What are you going to do when you retire? You still love working. Well, you don’t have to retire and maybe you can’t afford to retire yet. Statistics about pensions and the lack of funding in pensions are well known. It’s important to have an idea of what life looks like after the official retirement takes place and financial plans are made. Working, keeping one’s hand in, contributing, keeping the finances going are characteristics of our society now. It can be a great time to consider new opportunities. PWC predicts that self-employment is a growing trend, over the next 10 years. The Office for National Statistics estimates that around 1 in 5 people aged over 50 is self-employed, a higher proportion than for any other age group.
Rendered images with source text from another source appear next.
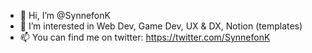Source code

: - 👋 Hi, I’m @SynnefonK
- 👀 I’m interested in Web Dev, Game Dev, UX & DX, Notion (templates)
- 📫 You can find me on twitter: https://twitter.com/SynnefonK

<!---
Knorgias/Knorgias is a ✨ special ✨ repository because its `README.md` (this file) appears on your GitHub profile.
You can click the Preview link to take a look at your changes.
--->
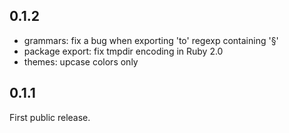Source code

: ## 0.1.2

* grammars: fix a bug when exporting 'to' regexp containing '§'
* package export: fix tmpdir encoding in Ruby 2.0
* themes: upcase colors only

## 0.1.1

First public release.
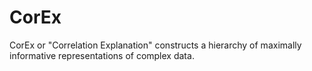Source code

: CorEx
=====

CorEx or "Correlation Explanation" constructs a hierarchy of maximally informative representations of complex data.
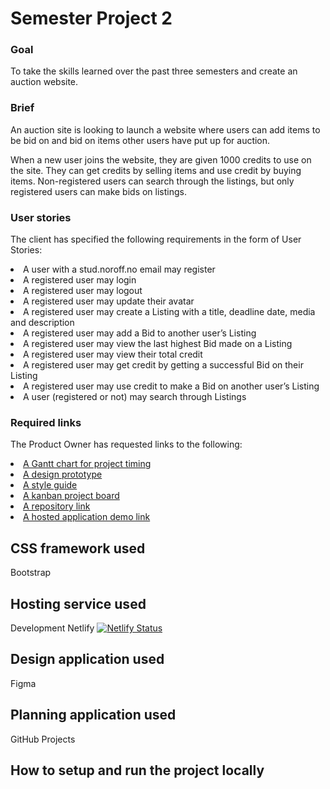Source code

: # Semester Project 2
### Goal
To take the skills learned over the past three semesters and create an auction website.<br>

### Brief
An auction site is looking to launch a website where users can add items to be bid on and bid on items other users have put up for auction.<br>

When a new user joins the website, they are given 1000 credits to use on the site. They can get credits by selling items and use credit by buying items. Non-registered users can search through the listings, but only registered users can make bids on listings.<br>

### User stories
The client has specified the following requirements in the form of User Stories:<br>

<li>A user with a stud.noroff.no email may register</li>
<li>A registered user may login</li>
<li>A registered user may logout</li>
<li>A registered user may update their avatar</li>
<li>A registered user may create a Listing with a title, deadline date, media and description</li>
<li>A registered user may add a Bid to another user’s Listing</li>
<li>A registered user may view the last highest Bid made on a Listing</li>
<li>A registered user may view their total credit</li>
<li>A registered user may get credit by getting a successful Bid on their Listing</li>
<li>A registered user may use credit to make a Bid on another user’s Listing</li>
<li>A user (registered or not) may search through Listings</li>

### Required links
The Product Owner has requested links to the following:<br>

<li><a href="https://github.com/users/gitAji/projects/3/views/1">A Gantt chart for project timing</a></li>
<li><a href="https://www.figma.com/file/lNxhH5mS2rTn2KpMkSly5q/Project-II?node-id=1%3A2&t=He6dB82Cb56MOfYB-0">A design prototype</a></li>
<li><a href="https://www.figma.com/file/lNxhH5mS2rTn2KpMkSly5q/Project-II?node-id=1%3A2&t=zYgKeeleS7Mj0BgG-3">A style guide<br></a></li>
<li><a href="https://github.com/users/gitAji/projects/3/views/2">A kanban project board</a></li>
<li><a href="https://github.com/gitAji/Project-II">A repository link<br></a></li>
<li><a href="https://i-buy.netlify.app/">A hosted application demo link</a></li>

## CSS framework used
Bootstrap

## Hosting service used
Development
Netlify [![Netlify Status](https://api.netlify.com/api/v1/badges/51df9a14-8462-4182-8908-b7456bbe618b/deploy-status)](https://app.netlify.com/sites/i-buy/deploys)

## Design application used
Figma

## Planning application used
GitHub Projects



## How to setup and run the project locally
 
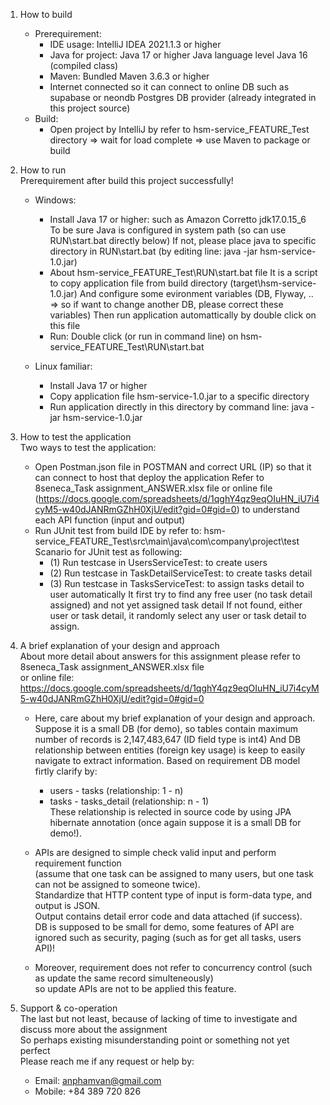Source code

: 1. How to build
   * Prerequirement:
	   - IDE usage: IntelliJ IDEA 2021.1.3 or higher
	   - Java for project: Java 17 or higher
		 Java language level Java 16 (compiled class)
	   - Maven: Bundled Maven 3.6.3 or higher  
	   - Internet connected so it can connect to online DB such as supabase or neondb Postgres DB provider (already integrated in this project source)
   * Build:		
		- Open project by IntelliJ by refer to hsm-service_FEATURE_Test directory => wait for load complete => use Maven to package or build

2. How to run<br/>
	Prerequirement after build this project successfully!<br/>
	
   * Windows:
		- Install Java 17 or higher: such as Amazon Corretto jdk17.0.15_6	
          To be sure Java is configured in system path (so can use RUN\start.bat directly below)
		  If not, please place java to specific directory in RUN\start.bat (by editing line: java -jar hsm-service-1.0.jar)
		- About hsm-service_FEATURE_Test\RUN\start.bat file
		  It is a script to copy application file from build directory (target\hsm-service-1.0.jar)
		  And configure some evironment variables (DB, Flyway, .. => so if want to change another DB, please correct these variables)
		  Then run application automattically by double click on this file
		- Run:
			Double click (or run in command line) on hsm-service_FEATURE_Test\RUN\start.bat
			
	* Linux familiar:
		- Install Java 17 or higher
		- Copy application file hsm-service-1.0.jar to a specific directory
		- Run application directly in this directory by command line:
			java -jar hsm-service-1.0.jar
			
3. How to test the application<br/>
	Two ways to test the application:<br/>
	- Open Postman.json file in POSTMAN and correct URL (IP) so that it can connect to host that deploy the application
	  Refer to 8seneca_Task assignment_ANSWER.xlsx file or online file (https://docs.google.com/spreadsheets/d/1qghY4qz9eqOIuHN_iU7i4cyM5-w40dJANRmGZhH0XjU/edit?gid=0#gid=0)
	  to understand each API function (input and output)
	- Run JUnit test from build IDE by refer to: 
	  hsm-service_FEATURE_Test\src\main\java\com\company\project\test
	  Scanario for JUnit test as following:
		- (1) Run testcase in UsersServiceTest: to create users
		- (2) Run testcase in TaskDetailServiceTest: to create tasks detail
		- (3) Run testcase in TasksServiceTest: to assign tasks detail to user automatically
			 It first try to find any free user (no task detail assigned) and not yet assigned task detail
			 If not found, either user or task detail, it randomly select any user or task detail to assign.

4. A brief explanation of your design and approach<br/>
   About more detail about answers for this assignment please refer to 8seneca_Task assignment_ANSWER.xlsx file<br/>
   or online file: <br/>
   https://docs.google.com/spreadsheets/d/1qghY4qz9eqOIuHN_iU7i4cyM5-w40dJANRmGZhH0XjU/edit?gid=0#gid=0
   
	- Here, care about my brief explanation of your design and approach.
	  Suppose it is a small DB (for demo), so tables contain maximum number of records is 2,147,483,647 (ID field type is int4)
	  And DB relationship between entities (foreign key usage) is keep to easily navigate to extract information.
	  Based on requirement DB model firtly clarify by:
		- users - tasks (relationship: 1 - n)
		- tasks - tasks_detail (relationship: n - 1)<br/>
	  These relationship is relected in source code by using JPA hibernate annotation (once again suppose it is a small DB for demo!).
   
	- APIs are designed to simple check valid input and perform requirement function <br/>
	 (assume that one task can be assigned to many users, but one task can not be assigned to someone twice).<br/>
	 Standardize that HTTP content type of input is form-data type, and output is JSON.<br/>
	 Output contains detail error code and data attached (if success). <br/>
	 DB is supposed to be small for demo, some features of API are ignored such as security, paging (such as for get all tasks, users API)!<br/>
	 
	- Moreover, requirement does not refer to concurrency control (such as update the same record simulteneously) <br/>
	 so update APIs are not to be applied this feature.<br/>

5. Support & co-operation<br/>
   The last but not least, because of lacking of time to investigate and discuss more about the assignment<br/>
   So perhaps existing misunderstanding point or something not yet perfect<br/>
   Please reach me if any request or help by:<br/>
	- Email: anphamvan@gmail.com
	- Mobile: +84 389 720 826   
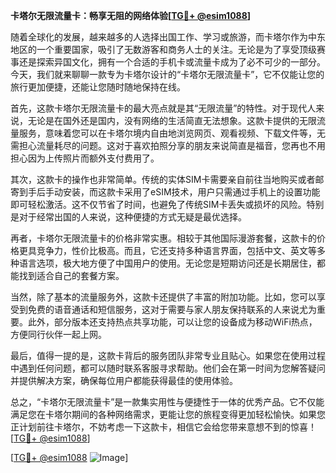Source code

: **卡塔尔无限流量卡：畅享无阻的网络体验[[TG💪+ @esim1088](https://t.me/s/esim1088)]**

随着全球化的发展，越来越多的人选择出国工作、学习或旅游，而卡塔尔作为中东地区的一个重要国家，吸引了无数游客和商务人士的关注。无论是为了享受顶级赛事还是探索异国文化，拥有一个合适的手机卡或流量卡成为了必不可少的一部分。今天，我们就来聊聊一款专为卡塔尔设计的“卡塔尔无限流量卡”，它不仅能让您的旅行更加便捷，还能让您随时随地保持在线。

首先，这款卡塔尔无限流量卡的最大亮点就是其“无限流量”的特性。对于现代人来说，无论是在国外还是国内，没有网络的生活简直无法想象。这款卡提供的无限流量服务，意味着您可以在卡塔尔境内自由地浏览网页、观看视频、下载文件等，无需担心流量耗尽的问题。这对于喜欢拍照分享的朋友来说简直是福音，您再也不用担心因为上传照片而额外支付费用了。

其次，这款卡的操作也非常简单。传统的实体SIM卡需要亲自前往当地购买或者邮寄到手后手动安装，而这款卡采用了eSIM技术，用户只需通过手机上的设置功能即可轻松激活。这不仅节省了时间，也避免了传统SIM卡丢失或损坏的风险。特别是对于经常出国的人来说，这种便捷的方式无疑是最优选择。

再者，卡塔尔无限流量卡的价格非常实惠。相较于其他国际漫游套餐，这款卡的价格更具竞争力，性价比极高。而且，它还支持多种语言界面，包括中文、英文等多种语言选项，极大地方便了中国用户的使用。无论您是短期访问还是长期居住，都能找到适合自己的套餐方案。

当然，除了基本的流量服务外，这款卡还提供了丰富的附加功能。比如，您可以享受到免费的语音通话和短信服务，这对于需要与家人朋友保持联系的人来说尤为重要。此外，部分版本还支持热点共享功能，可以让您的设备成为移动WiFi热点，方便同行伙伴一起上网。

最后，值得一提的是，这款卡背后的服务团队非常专业且贴心。如果您在使用过程中遇到任何问题，都可以随时联系客服寻求帮助。他们会在第一时间为您解答疑问并提供解决方案，确保每位用户都能获得最佳的使用体验。

总之，“卡塔尔无限流量卡”是一款集实用性与便捷性于一体的优秀产品。它不仅能满足您在卡塔尔期间的各种网络需求，更能让您的旅程变得更加轻松愉快。如果您正计划前往卡塔尔，不妨考虑一下这款卡，相信它会给您带来意想不到的惊喜！[[TG💪+ @esim1088](https://t.me/s/esim1088)]

[[TG💪+ @esim1088](https://t.me/s/esim1088) ![Image](https://i.postimg.cc/4NQfJmqS/Snipaste-2025-05-13-00-14-12.png)]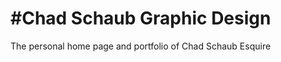 #Chad Schaub Graphic Design
===========================
The personal home page and portfolio of Chad Schaub Esquire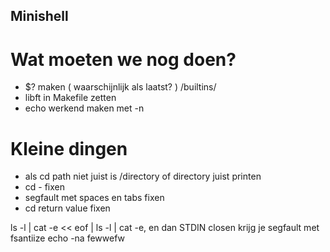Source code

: ## Minishell

# Wat moeten we nog doen?
- $? maken ( waarschijnlijk als laatst? ) /builtins/
- libft in Makefile zetten
- echo werkend maken met -n

# Kleine dingen
- als cd path niet juist is /directory of directory juist printen
- cd - fixen
- segfault met spaces en tabs fixen
- cd return value fixen

ls -l | cat -e << eof | ls -l | cat -e, en dan STDIN closen krijg je segfault met fsantiize
echo -na fewwefw
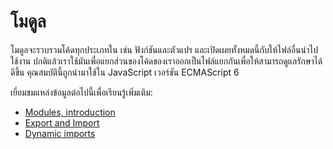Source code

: # โมดูล


โมดูลจะรวบรวมโค้ดทุกประเภทใน เช่น ฟังก์ชันและตัวแปร และเปิดเผยทั้งหมดนี้กับให้ไฟล์อื่นนำไปใช้งาน ปกติแล้วเราใช้มันเพื่อแยกส่วนของโค้ดของเราออกเป็นไฟล์แยกกันเพื่อให้สามารถดูแลรักษาได้ดีขึ้น คุณสมบัตินี้ถูกนำมาใช้ใน JavaScript เวอร์ชัน ECMAScript 6

เยี่ยมชมแหล่งข้อมูลต่อไปนี้เพื่อเรียนรู้เพิ่มเติม:

- [Modules, introduction](https://javascript.info/modules-intro)
- [Export and Import](https://javascript.info/import-export)
- [Dynamic imports](https://javascript.info/modules-dynamic-imports)
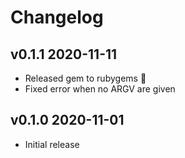 # Changelog

## v0.1.1 2020-11-11
- Released gem to rubygems 🎉
- Fixed error when no ARGV are given

## v0.1.0 2020-11-01
- Initial release
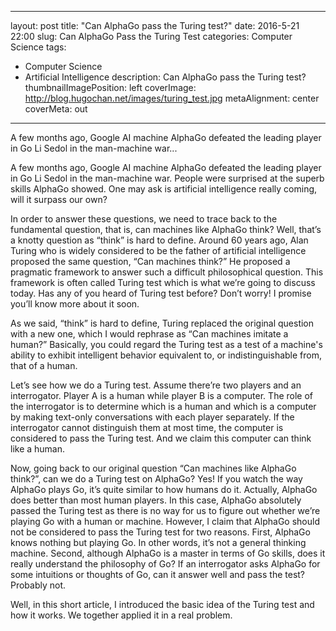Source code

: 
---
layout: post
title: "Can AlphaGo pass the Turing test?"
date: 2016-5-21 22:00
slug: Can AlphaGo Pass the Turing Test
categories: Computer Science
tags:
- Computer Science
- Artificial Intelligence
description: Can AlphaGo pass the Turing test?
thumbnailImagePosition: left
coverImage: http://blog.hugochan.net/images/turing_test.jpg
metaAlignment: center
coverMeta: out
---

A few months ago, Google AI machine AlphaGo defeated the leading player in Go Li Sedol in the man-machine war...
<!-- excerpt -->


A few months ago, Google AI machine AlphaGo defeated the leading player in Go Li Sedol in the man-machine war. People were surprised at the superb skills AlphaGo showed. One may ask is artificial intelligence really coming, will it surpass our own? 

In order to answer these questions, we need to trace back to the fundamental question, that is, can machines like AlphaGo think? Well, that’s a knotty question as “think” is hard to define. Around 60 years ago, Alan Turing who is widely considered to be the father of artificial intelligence proposed the same question, “Can machines think?” He proposed a pragmatic framework to answer such a difficult philosophical question. This framework is often called Turing test which is what we’re going to discuss today. Has any of you heard of Turing test before? Don’t worry! I promise you’ll know more about it soon.

As we said, “think” is hard to define, Turing replaced the original question with a new one, which I would rephrase as “Can machines imitate a human?” Basically, you could regard the Turing test as a test of a machine's ability to exhibit intelligent behavior equivalent to, or indistinguishable from, that of a human.

Let’s see how we do a Turing test. Assume there’re two players and an interrogator. Player A is a human while player B is a computer. The role of the interrogator is to determine which is a human and which is a computer by making text-only conversations with each player separately.
If the interrogator cannot distinguish them at most time, the computer is considered to pass the Turing test. And we claim this computer can think like a human.

Now, going back to our original question “Can machines like AlphaGo think?”, can we do a Turing test on AlphaGo? Yes! If you watch the way AlphaGo plays Go, it’s quite similar to how humans do it. Actually, AlphaGo does better than most human players. In this case, AlphaGo absolutely passed the Turing test as there is no way for us to figure out whether we’re playing Go with a human or machine. However, I claim that AlphaGo should not be considered to pass the Turing test for two reasons. First, AlphaGo knows nothing but playing Go. In other words, it’s not a general thinking machine. Second, although AlphaGo is a master in terms of Go skills, does it really understand the philosophy of Go? If an interrogator asks AlphaGo for some intuitions or thoughts of Go, can it answer well and pass the test? Probably not.

Well, in this short article, I introduced the basic idea of the Turing test and how it works. We together applied it in a real problem.
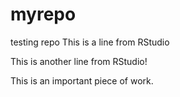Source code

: # myrepo
testing repo
This is a line from RStudio

This is another line from RStudio!

This is an important piece of work.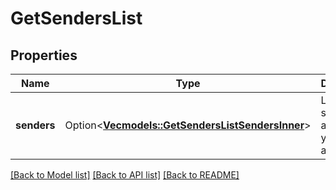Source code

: # GetSendersList

## Properties

Name | Type | Description | Notes
------------ | ------------- | ------------- | -------------
**senders** | Option<[**Vec<models::GetSendersListSendersInner>**](getSendersList_senders_inner.md)> | List of the senders available in your account | [optional]

[[Back to Model list]](../README.md#documentation-for-models) [[Back to API list]](../README.md#documentation-for-api-endpoints) [[Back to README]](../README.md)


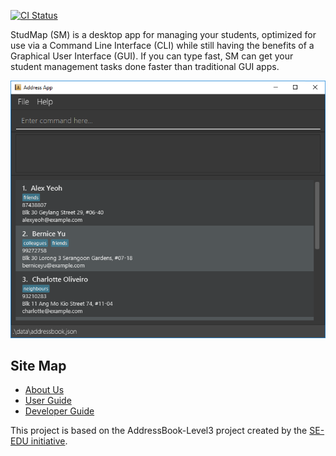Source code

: [![CI Status](https://github.com/AY2223S1-CS2103T-W13-1/tp/workflows/Java%20CI/badge.svg)](https://github.com/AY2223S1-CS2103T-W13-1/tp/actions)

StudMap (SM) is a desktop app for managing your students, optimized for use via a Command Line Interface (CLI)
while still having the benefits of a Graphical User Interface (GUI). If you can type fast, SM can get your student
management tasks done faster than traditional GUI apps.


![Ui](docs/images/Ui.png)

## Site Map

* [About Us](docs/AboutUs.md)
* [User Guide](docs/UserGuide.md)
* [Developer Guide](docs/DeveloperGuide.md)

This project is based on the AddressBook-Level3 project created by the [SE-EDU initiative](https://se-education.org).

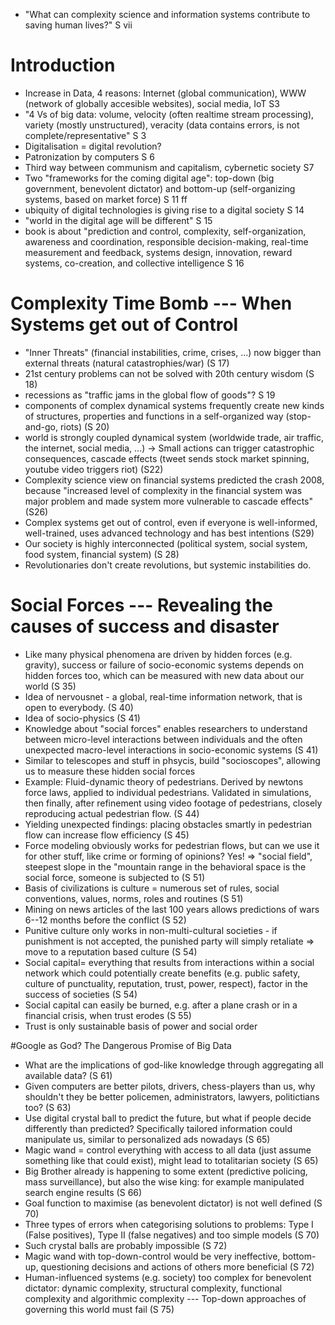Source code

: 
* "What can complexity science and information systems contribute to saving human lives?" S vii

# Introduction
* Increase in Data, 4 reasons: Internet (global communication), WWW (network of globally accesible websites), social media, IoT S3
* "4 Vs of big data: volume, velocity (often realtime stream processing), variety (mostly unstructured), veracity (data contains errors, is not complete/representative" S 3 
* Digitalisation = digital revolution?
* Patronization by computers S 6
* Third way between communism and capitalism, cybernetic society S7
* Two "frameworks for the coming digital age": top-down (big government, benevolent dictator) and bottom-up (self-organizing systems, based on market force) S 11 ff
* ubiquity of digital technologies is giving rise to a digital society S 14
* "world in the digital age will be different" S 15
* book is about "prediction and control, complexity, self-organization, awareness and coordination, responsible decision-making, real-time measurement and feedback, systems design, innovation, reward systems, co-creation, and collective intelligence S 16

# Complexity Time Bomb --- When Systems get out of Control
* "Inner Threats" (financial instabilities, crime, crises, ...) now bigger than external threats (natural catastrophies/war) (S 17)
* 21st century problems can not be solved with 20th century wisdom (S 18)
* recessions as "traffic jams in the global flow of goods"? S 19
* components of complex dynamical systems frequently create new kinds of structures, properties and functions in a self-organized way (stop-and-go, riots) (S 20)
* world is strongly coupled dynamical system (worldwide trade, air traffic, the internet, social media, ...) -> Small actions can trigger catastrophic consequences, cascade effects (tweet sends stock market spinning, youtube video triggers riot) (S22)
* Complexity science view on financial systems predicted the crash 2008, because "increased level of complexity in the financial system was major problem and made system more vulnerable to cascade effects" (S26)
* Complex systems get out of control, even if everyone is well-informed, well-trained, uses advanced technology and has best intentions (S29)
* Our society is highly interconnected (political system, social system, food system, financial system) (S 28)
* Revolutionaries don't create revolutions, but systemic instabilities do.

# Social Forces --- Revealing the causes of success and disaster
* Like many physical phenomena are driven by hidden forces (e.g. gravity), success or failure of socio-economic systems depends on hidden forces too, which can be measured with new data about our world  (S 35)
* Idea of nervousnet - a global, real-time information network, that is open to everybody. (S 40)
* Idea of socio-physics (S 41)
* Knowledge about "social forces" enables researchers to understand between micro-level interactions between individuals and the often unexpected macro-level interactions in socio-economic systems (S 41)
* Similar to telescopes and stuff in phsycis, build "socioscopes", allowing us to measure these hidden social forces
* Example: Fluid-dynamic theory of pedestrians. Derived by newtons force laws, applied to individual pedestrians. Validated in simulations, then finally, after refinement using video footage of pedestrians, closely reproducing actual pedestrian flow. (S 44)
* Yielding unexpected findings: placing obstacles smartly in pedestrian flow can increase flow efficiency (S 45)
* Force modeling obviously works for pedestrian flows, but can we use it for other stuff, like crime or forming of opinions? Yes! => "social field", steepest slope in the "mountain range in the behavioral space is the social force, someone is subjected to (S 51)
* Basis of civilizations is culture = numerous set of rules, social conventions, values, norms, roles and routines (S 51)
* Mining on news articles of the last 100 years allows predictions of wars 6--12 months before the conflict (S 52)
* Punitive culture only works in non-multi-cultural societies - if punishment is not accepted, the punished party will simply retaliate => move to a reputation based culture (S 54)
* Social capital= everything that results from interactions within a social network which could potentially create benefits (e.g. public safety, culture of punctuality, reputation, trust, power, respect), factor in the success of societies (S 54)
* Social capital can easily be burned, e.g. after a plane crash or in a financial crisis, when trust erodes (S 55)
* Trust is only sustainable basis of power  and social order

#Google as God? The Dangerous Promise of Big Data
* What are the implications of god-like knowledge through aggregating all available data? (S 61)
* Given computers are better pilots, drivers, chess-players than us, why shouldn't they be better policemen, administrators, lawyers, politictians too? (S 63)
* Use digital crystal ball to predict the future, but what if people decide differently than predicted? Specifically tailored information could manipulate us, similar to personalized ads nowadays (S 65)
* Magic wand = control everything with access to all data (just assume something like that could exist), might lead to totalitarian society (S 65)
* Big Brother already is happening to some extent (predictive policing, mass surveillance), but also the wise king: for example manipulated search engine results (S 66)
* Goal function to maximise (as benevolent dictator) is not well defined (S 70)
* Three types of errors when categorising solutions to problems: Type I (False positives), Type II (false negatives) and too simple models (S 70)
* Such crystal balls are probably impossible (S 72)
* Magic wand with top-down-control would be very ineffective, bottom-up, questioning decisions and actions of others more beneficial (S 72)
* Human-influenced systems (e.g. society) too complex for benevolent dictator: dynamic complexity, structural complexity, functional complexity and algorithmic complexity --- Top-down approaches of governing this world must fail (S 75)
You might become an olderpreneur.
What’s the advice?
So, for all these predicaments (and others), there is no set piece of advice. Career advice is bespoke and should be holistic and thorough.
‘look before you leap’ kind of career coach when it comes to any major change. It needs thinking through. It can be a combination of ‘head’ and ‘heart’ that helps you make a decision. But there is a professional process available. A coaching conversation will give you clarity, confidence and a much firmer grip on what needs to happen.
There are steps that can be taken to reduce uncertainty about the future. But what I am certain about is that ‘managing uncertainty’ is a skill that helps inordinately in life. It’s the knowing when to push, when to wait and allow luck, the Universe, or whatever to intervene, provided the groundwork is done.
The groundwork takes time and effort. It’s all about building a sustainable career that addresses your needs today and it’s always good practice to keep one eye on the future. Don’t wait for a crisis. Keep up to date by talking to people, know what’s happening in terms of market trends and keep your network thriving.
Lastly, I want to talk about money. Life is often fundamentally shaped by this. Terry Waite, once envoy to the Archbishop of Canterbury, was kidnapped in Hezbollah in January 1987 and held captive for nearly 5 years. In an interview in the Sunday Times recently, he said that his most important lesson about money was that whilst you must make sensible plans for the future, live each day as it comes and live it as fully as you can. In other words, don’t let financial concerns dominate at the expense of your day to day life. That’s beautifully balanced advice in my book.